Mr. Hare points to the 1997 Red River Flood in North Dakota and Minnesota as an example of where using advanced analytics and robust analysis could have helped prevent disaster. The U.S. National Weather Service (NWS) forecast that the river level would peak at 49 feet (the same height as the dike built using a 100-year average). This single number lured people living in nearby towns into a false sense of security, but the level rose to 54 feet and caused a major disaster.
Advanced analytics, such as probability simulation, would have shown that the flood crest was not an absolute number but a range of numbers — a distribution of the likelihood of occurrence (frequency) rather than a single value. These advanced analytics programs simulate uncertainty, generating thousands of possible values for a given scenario replacing the low-resolution “snapshot” of a single average number with a high-resolution “movie” showing a whole range of possible outcomes.
“Just as important is that leaders understand how to use probability distributions to reduce risk in making their decisions and avoid the temptation to use a single number — the dreaded “average,’” said Mr. Hare. “Just because a possible outcome has a lower probability doesn’t mean it can’t occur. In the case of the Red River Flood, NWS should have communicated a probability distribution with the range of possible river levels (rather than an average) and flood management officials should have built their preparation plans for the lower probability, but very possible, higher crest.”

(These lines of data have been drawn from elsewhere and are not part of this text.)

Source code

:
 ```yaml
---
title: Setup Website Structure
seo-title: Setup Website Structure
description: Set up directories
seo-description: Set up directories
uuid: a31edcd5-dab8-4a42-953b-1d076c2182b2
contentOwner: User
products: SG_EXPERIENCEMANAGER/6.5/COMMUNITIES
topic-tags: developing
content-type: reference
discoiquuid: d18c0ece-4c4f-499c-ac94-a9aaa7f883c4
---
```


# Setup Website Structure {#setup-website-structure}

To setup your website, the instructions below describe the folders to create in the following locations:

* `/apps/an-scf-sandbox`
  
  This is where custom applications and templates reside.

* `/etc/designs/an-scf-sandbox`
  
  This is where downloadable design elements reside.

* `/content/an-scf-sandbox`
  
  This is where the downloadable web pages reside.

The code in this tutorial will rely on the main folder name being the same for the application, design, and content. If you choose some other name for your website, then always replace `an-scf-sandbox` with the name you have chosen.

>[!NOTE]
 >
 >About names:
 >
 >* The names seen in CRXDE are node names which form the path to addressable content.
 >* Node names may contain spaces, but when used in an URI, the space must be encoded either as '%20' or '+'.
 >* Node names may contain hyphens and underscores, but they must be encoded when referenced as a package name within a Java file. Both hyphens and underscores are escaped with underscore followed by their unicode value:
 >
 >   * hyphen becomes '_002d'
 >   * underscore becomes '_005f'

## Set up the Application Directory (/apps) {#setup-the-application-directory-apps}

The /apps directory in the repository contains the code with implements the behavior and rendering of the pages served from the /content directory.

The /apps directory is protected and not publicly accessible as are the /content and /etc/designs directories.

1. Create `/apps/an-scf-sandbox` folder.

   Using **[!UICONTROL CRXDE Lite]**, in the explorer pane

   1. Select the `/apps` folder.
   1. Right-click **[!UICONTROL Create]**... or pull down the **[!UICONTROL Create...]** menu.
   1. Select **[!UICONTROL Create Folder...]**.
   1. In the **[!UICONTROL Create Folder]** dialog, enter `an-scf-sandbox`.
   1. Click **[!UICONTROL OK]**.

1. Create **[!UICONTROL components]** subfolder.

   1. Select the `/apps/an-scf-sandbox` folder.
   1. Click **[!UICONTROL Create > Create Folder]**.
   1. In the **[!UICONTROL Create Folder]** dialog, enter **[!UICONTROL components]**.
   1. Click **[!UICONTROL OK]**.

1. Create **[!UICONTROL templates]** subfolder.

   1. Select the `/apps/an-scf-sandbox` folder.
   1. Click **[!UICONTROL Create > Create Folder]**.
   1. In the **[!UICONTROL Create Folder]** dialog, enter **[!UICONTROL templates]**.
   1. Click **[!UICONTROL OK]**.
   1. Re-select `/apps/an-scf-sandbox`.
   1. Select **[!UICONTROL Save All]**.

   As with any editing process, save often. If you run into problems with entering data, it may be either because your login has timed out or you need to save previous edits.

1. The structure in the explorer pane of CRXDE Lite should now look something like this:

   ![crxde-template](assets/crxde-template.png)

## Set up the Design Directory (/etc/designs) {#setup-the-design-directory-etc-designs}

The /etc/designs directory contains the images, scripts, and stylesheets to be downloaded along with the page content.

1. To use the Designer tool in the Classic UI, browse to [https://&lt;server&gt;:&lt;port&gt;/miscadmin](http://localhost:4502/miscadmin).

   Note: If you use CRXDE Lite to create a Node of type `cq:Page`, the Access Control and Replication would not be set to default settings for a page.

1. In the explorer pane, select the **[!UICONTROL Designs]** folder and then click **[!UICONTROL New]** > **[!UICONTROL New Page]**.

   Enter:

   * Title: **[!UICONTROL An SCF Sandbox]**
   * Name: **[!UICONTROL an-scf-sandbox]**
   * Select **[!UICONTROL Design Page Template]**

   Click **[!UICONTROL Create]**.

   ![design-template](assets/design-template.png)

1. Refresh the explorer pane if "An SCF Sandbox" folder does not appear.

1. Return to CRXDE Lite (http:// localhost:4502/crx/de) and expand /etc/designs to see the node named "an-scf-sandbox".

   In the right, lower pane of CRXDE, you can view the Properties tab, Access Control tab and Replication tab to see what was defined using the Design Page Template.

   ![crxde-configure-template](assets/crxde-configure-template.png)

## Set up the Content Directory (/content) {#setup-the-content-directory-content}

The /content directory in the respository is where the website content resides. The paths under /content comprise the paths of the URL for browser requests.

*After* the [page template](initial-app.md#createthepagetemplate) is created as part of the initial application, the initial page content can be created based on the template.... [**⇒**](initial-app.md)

Read relevant complimentary research: Use advanced analytics to reduce the risk of decisions.
The practice of advanced analytics is less about data and more about reducing the risk of decisions. While many organizations are still moving from basic reporting to predictive analytics, the next wave of investments will be in prescriptive analytics to improve decision making. However, analytics and simulation alone will not be enough — the decision process will also have to change, with people learning new skills and new ways to make decisions. The transformation must be organizational, as well as technological, and the change will have to come from the top.